As they say in poker games, "Read 'em and weep."
Don W, I am disabled and I have been on SSI or a variant (American pension for the disabled) most of my adult life. I can work, it's just that I have a hard time with interviews, since I'm mildly autistic.
I am not stupid, I know that the era of "sweet money" as Fernando called it in the book is about over, which is why I got a useful skill when I could and now work for myself.
Unfortunately a LOT of baby boomers who have lifted pencils for a living their whole lives are out of luck, they have no skills and no pensions and soon no Social Security or Medicare. They will likely spend their golden years camping by the river in tents and recycling books for food.

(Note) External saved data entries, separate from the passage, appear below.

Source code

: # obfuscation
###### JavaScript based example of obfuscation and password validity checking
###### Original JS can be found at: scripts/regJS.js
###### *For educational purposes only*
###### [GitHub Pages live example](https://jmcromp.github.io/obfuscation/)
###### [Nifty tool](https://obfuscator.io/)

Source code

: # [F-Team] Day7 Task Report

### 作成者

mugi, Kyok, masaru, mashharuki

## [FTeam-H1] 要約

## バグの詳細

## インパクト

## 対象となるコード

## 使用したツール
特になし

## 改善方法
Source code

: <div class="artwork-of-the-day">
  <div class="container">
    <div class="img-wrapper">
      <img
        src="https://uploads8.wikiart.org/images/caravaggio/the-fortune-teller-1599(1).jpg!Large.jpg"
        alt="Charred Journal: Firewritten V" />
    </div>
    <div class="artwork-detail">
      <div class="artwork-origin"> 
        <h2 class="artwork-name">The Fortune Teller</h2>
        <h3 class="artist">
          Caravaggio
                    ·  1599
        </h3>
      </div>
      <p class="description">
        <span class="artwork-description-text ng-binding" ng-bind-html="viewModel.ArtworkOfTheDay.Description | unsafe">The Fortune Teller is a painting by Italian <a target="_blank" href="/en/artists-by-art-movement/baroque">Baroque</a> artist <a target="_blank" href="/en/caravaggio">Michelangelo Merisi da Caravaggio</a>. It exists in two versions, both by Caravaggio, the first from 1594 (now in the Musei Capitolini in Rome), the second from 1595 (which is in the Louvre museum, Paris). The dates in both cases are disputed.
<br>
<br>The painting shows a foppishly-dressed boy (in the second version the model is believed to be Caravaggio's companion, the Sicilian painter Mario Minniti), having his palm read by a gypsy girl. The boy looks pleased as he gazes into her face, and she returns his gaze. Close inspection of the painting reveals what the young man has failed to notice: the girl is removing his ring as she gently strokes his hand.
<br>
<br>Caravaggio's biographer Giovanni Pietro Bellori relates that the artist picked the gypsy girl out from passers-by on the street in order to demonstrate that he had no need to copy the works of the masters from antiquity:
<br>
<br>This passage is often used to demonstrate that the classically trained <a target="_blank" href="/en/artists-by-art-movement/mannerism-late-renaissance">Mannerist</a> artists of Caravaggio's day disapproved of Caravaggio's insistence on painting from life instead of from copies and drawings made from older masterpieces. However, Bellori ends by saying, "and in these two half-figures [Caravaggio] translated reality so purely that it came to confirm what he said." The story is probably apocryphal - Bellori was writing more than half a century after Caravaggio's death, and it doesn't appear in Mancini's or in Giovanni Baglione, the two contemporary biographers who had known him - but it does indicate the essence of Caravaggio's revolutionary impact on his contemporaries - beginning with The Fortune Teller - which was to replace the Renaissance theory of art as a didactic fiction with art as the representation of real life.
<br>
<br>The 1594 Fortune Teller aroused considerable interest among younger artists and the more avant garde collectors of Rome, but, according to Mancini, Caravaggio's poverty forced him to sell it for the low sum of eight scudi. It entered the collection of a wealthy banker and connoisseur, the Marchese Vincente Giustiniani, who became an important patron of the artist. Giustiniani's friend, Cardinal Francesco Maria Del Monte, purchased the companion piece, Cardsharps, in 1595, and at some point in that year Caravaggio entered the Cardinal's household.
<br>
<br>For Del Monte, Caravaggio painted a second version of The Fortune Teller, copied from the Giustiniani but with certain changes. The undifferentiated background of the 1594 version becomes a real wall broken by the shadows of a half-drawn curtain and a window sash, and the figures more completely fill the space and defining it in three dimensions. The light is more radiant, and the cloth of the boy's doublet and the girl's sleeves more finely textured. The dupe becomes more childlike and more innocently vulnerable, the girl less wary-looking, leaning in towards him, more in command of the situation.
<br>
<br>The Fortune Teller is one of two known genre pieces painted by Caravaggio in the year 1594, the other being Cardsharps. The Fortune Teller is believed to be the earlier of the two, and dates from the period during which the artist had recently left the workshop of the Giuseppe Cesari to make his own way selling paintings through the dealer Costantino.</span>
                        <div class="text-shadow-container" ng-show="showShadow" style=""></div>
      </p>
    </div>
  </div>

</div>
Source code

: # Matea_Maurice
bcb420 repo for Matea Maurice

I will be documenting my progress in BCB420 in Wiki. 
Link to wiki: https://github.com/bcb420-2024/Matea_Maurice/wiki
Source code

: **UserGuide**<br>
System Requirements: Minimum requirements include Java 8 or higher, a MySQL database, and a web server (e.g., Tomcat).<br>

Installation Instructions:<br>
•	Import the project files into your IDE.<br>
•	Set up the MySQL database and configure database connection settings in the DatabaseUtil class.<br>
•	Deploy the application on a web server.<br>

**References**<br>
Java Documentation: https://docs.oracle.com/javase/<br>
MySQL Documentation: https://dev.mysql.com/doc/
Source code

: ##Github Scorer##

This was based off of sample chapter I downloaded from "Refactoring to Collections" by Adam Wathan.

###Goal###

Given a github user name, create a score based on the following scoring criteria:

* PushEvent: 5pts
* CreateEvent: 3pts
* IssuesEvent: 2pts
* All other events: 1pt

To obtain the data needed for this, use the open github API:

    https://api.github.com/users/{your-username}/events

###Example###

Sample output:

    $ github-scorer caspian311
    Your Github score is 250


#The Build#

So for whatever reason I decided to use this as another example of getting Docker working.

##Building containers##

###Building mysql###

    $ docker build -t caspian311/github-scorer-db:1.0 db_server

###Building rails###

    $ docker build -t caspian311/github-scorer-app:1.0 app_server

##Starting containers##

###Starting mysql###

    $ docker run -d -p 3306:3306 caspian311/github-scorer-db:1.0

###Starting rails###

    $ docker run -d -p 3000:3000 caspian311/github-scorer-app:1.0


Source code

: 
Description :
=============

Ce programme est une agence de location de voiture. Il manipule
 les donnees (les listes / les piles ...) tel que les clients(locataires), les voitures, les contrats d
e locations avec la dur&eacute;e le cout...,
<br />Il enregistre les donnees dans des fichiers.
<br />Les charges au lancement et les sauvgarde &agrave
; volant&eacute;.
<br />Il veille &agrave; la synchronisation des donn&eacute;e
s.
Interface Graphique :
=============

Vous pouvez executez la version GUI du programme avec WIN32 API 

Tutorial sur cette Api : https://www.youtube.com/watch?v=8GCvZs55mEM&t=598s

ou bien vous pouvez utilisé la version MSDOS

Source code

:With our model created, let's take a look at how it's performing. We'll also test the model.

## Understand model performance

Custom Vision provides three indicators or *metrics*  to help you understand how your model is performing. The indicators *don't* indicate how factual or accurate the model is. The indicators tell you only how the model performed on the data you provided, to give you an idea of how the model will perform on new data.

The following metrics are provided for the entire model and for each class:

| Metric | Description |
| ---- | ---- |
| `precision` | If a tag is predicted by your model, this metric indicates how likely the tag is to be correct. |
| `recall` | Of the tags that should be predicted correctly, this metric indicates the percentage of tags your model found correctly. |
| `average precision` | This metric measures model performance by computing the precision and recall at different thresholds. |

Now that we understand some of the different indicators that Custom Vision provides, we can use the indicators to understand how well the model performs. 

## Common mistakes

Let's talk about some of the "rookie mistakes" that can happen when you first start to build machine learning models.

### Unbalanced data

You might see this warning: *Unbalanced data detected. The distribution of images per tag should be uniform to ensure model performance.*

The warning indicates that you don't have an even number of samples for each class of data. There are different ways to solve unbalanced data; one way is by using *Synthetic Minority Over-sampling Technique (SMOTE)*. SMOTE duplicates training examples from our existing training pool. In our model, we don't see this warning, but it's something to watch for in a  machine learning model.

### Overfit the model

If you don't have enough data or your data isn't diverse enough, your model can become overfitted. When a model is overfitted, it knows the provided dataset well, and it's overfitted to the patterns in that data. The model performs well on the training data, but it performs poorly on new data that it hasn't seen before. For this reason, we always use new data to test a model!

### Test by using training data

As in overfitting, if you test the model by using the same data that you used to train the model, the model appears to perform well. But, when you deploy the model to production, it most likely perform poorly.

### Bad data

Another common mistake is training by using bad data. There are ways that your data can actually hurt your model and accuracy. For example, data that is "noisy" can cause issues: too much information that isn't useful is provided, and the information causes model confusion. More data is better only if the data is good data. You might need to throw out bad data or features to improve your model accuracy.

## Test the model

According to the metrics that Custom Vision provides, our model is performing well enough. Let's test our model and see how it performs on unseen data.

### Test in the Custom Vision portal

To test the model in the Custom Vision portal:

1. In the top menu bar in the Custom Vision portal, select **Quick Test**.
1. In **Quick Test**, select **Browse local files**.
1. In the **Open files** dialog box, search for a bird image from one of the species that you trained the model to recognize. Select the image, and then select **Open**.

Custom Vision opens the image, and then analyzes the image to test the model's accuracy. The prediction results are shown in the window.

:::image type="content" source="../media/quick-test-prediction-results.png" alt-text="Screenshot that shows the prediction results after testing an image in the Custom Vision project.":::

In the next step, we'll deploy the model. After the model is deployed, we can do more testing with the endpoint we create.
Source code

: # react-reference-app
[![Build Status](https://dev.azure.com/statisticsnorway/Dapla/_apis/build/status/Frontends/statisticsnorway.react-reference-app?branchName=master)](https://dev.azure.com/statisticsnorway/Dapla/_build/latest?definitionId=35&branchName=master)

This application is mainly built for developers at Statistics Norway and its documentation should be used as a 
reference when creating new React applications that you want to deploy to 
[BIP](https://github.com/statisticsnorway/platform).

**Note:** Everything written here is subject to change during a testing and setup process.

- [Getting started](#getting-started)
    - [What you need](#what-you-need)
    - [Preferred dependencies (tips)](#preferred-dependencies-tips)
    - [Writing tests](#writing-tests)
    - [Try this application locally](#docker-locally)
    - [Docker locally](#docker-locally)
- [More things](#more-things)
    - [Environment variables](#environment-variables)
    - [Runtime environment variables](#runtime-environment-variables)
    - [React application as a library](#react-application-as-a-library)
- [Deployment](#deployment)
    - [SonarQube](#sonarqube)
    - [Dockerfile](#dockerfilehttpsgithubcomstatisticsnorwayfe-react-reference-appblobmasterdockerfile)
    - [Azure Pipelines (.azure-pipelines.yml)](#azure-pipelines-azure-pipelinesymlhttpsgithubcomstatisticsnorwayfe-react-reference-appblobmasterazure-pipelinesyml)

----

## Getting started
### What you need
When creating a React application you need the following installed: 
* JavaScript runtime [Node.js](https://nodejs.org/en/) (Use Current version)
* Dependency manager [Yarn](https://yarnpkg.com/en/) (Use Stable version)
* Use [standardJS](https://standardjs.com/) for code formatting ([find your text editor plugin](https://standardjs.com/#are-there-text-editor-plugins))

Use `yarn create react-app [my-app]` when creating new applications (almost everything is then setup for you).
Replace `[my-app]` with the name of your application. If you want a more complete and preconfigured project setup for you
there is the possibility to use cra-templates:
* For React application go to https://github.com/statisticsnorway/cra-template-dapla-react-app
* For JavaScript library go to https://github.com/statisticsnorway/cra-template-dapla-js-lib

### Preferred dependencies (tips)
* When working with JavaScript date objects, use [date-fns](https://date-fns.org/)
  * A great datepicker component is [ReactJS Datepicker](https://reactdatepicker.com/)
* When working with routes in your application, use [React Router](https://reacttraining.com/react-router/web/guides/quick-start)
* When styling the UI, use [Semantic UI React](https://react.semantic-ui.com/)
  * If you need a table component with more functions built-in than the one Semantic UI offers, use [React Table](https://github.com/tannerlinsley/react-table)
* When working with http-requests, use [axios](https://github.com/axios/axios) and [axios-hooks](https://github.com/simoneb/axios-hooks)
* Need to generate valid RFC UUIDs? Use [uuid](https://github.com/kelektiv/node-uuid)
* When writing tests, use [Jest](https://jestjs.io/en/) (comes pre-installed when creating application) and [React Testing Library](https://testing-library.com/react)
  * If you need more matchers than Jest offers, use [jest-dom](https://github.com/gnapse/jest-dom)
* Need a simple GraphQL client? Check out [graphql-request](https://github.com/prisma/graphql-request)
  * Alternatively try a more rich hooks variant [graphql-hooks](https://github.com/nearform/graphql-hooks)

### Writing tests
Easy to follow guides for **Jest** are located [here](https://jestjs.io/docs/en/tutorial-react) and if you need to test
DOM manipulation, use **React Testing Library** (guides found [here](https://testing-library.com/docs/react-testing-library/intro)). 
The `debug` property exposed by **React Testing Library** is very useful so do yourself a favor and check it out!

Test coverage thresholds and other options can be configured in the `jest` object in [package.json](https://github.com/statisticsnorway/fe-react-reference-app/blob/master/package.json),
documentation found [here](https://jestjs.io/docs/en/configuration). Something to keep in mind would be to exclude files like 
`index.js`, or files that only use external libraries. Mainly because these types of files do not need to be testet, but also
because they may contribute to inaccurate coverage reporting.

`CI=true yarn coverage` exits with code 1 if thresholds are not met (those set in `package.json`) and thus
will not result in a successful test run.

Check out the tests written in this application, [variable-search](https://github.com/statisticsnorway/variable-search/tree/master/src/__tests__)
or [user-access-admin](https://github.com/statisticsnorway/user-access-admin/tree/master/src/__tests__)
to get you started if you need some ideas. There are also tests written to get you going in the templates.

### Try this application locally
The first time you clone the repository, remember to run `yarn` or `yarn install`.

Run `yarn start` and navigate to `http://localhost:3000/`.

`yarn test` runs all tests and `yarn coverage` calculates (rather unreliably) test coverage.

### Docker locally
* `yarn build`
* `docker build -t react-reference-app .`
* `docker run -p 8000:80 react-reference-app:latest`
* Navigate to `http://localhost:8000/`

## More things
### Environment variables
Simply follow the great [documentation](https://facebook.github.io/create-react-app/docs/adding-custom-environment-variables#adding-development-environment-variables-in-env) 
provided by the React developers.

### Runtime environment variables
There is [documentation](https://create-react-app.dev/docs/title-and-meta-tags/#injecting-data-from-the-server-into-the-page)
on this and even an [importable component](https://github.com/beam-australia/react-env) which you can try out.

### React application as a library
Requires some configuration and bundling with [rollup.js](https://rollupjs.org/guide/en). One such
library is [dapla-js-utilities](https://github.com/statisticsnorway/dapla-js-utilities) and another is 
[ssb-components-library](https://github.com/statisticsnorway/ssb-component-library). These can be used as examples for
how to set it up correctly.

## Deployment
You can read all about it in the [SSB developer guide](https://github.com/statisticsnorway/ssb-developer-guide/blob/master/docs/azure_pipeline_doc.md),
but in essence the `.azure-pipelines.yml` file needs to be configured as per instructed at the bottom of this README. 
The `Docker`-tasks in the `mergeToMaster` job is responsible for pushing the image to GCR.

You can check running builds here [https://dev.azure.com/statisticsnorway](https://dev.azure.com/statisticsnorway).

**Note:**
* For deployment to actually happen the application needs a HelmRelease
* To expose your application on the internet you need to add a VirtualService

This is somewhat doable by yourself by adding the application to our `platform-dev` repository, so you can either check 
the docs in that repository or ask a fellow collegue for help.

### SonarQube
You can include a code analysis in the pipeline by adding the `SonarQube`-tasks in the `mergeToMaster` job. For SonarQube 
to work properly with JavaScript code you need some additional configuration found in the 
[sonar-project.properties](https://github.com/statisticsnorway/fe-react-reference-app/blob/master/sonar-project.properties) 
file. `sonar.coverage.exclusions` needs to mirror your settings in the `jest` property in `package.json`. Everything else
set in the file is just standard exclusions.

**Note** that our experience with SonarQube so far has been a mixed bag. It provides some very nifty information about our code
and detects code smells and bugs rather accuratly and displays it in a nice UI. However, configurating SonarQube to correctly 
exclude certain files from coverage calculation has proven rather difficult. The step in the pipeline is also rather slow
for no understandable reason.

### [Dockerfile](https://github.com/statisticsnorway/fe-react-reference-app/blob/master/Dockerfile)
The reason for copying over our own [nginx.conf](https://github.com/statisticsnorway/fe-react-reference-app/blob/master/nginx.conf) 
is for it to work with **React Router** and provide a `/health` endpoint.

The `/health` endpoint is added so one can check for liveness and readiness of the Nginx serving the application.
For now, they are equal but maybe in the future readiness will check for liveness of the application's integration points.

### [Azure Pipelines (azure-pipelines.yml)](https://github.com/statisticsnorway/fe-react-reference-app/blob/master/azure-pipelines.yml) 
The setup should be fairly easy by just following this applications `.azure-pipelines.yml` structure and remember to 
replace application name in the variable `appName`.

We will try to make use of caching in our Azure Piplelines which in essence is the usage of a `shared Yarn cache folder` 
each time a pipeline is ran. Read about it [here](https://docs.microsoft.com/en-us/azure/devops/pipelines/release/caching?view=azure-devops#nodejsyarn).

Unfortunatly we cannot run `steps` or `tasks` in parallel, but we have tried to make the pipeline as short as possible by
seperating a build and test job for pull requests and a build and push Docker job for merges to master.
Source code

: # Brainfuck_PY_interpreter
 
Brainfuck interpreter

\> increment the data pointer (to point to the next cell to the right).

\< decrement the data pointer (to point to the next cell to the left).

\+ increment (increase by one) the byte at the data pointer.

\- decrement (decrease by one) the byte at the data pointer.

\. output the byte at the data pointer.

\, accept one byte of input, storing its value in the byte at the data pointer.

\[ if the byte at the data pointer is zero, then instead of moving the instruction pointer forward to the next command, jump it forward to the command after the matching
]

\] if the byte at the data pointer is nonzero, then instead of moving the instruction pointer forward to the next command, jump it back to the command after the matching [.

Argentina recently seized all the 401k type plans in the nation and nationalized all the assets, and I expect Obama to eventually do the same. People like my parents who worked for the government all their lives and who have union pensions and the old age pensions will likely lose everything. They never believed this day would come, so they didn't plan. They thought the stock market would go up forever and that govt plans were guaranteed.
I know that most autistics live off govt assistance, and when it stops they'll likely just starve. The good thing is, the disabled have no savings. Some baby boomers have life savings to lose.